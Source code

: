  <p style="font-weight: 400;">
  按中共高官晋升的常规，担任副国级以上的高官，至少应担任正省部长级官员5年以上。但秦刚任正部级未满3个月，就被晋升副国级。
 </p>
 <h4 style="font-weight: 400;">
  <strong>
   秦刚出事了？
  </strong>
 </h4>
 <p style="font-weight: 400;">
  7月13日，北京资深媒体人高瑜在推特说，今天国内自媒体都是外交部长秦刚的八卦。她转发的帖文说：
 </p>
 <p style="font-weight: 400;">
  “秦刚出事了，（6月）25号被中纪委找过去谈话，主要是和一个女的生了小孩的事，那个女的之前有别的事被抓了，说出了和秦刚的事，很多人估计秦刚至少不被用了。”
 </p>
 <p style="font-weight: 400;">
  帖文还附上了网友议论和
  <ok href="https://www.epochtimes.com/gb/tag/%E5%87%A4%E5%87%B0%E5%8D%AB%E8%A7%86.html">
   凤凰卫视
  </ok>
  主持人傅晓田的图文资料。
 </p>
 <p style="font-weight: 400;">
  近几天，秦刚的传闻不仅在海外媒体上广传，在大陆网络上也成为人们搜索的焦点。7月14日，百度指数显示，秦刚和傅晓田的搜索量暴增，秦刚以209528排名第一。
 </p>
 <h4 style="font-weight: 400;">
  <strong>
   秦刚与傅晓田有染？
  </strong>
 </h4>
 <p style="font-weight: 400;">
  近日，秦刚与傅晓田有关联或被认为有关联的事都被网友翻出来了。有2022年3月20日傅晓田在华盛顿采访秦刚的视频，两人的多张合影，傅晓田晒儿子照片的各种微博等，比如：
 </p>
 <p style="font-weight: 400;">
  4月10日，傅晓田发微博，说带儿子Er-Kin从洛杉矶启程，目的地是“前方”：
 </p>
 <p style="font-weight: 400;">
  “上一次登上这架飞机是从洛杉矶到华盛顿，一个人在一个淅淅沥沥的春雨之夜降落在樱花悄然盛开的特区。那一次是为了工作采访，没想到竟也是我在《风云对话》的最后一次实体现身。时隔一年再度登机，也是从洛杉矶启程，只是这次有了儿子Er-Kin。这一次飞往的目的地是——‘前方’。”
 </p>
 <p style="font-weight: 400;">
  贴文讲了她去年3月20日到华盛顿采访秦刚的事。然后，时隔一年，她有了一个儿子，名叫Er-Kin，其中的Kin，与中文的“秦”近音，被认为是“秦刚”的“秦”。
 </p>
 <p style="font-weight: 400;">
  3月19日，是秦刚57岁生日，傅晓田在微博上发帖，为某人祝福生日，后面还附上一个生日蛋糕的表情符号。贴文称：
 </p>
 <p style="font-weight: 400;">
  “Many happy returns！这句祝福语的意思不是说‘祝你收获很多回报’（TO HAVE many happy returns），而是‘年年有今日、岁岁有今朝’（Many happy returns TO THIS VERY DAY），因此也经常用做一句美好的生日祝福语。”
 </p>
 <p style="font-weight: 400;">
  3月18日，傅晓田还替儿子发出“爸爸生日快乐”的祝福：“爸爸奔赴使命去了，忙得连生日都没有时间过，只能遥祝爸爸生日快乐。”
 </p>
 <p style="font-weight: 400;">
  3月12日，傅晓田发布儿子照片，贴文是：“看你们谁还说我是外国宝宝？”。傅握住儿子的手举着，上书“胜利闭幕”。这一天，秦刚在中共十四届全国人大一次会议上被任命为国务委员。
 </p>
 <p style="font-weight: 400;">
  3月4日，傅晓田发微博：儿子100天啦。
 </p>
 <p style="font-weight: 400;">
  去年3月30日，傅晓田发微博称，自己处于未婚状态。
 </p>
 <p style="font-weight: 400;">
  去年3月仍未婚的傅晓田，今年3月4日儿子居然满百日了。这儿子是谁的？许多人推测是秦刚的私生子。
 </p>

▶ [WHAT IS REQUIRED]
The assignment is to restate, word for word, each line from the one containing "3月4日，傅晓田发微博：儿子100天啦。" through the final line of the material above.

▶ [TASK RESULT]
  3月4日，傅晓田发微博：儿子100天啦。
 </p>
 <p style="font-weight: 400;">
  去年3月30日，傅晓田发微博称，自己处于未婚状态。
 </p>
 <p style="font-weight: 400;">
  去年3月仍未婚的傅晓田，今年3月4日儿子居然满百日了。这儿子是谁的？许多人推测是秦刚的私生子。
 </p>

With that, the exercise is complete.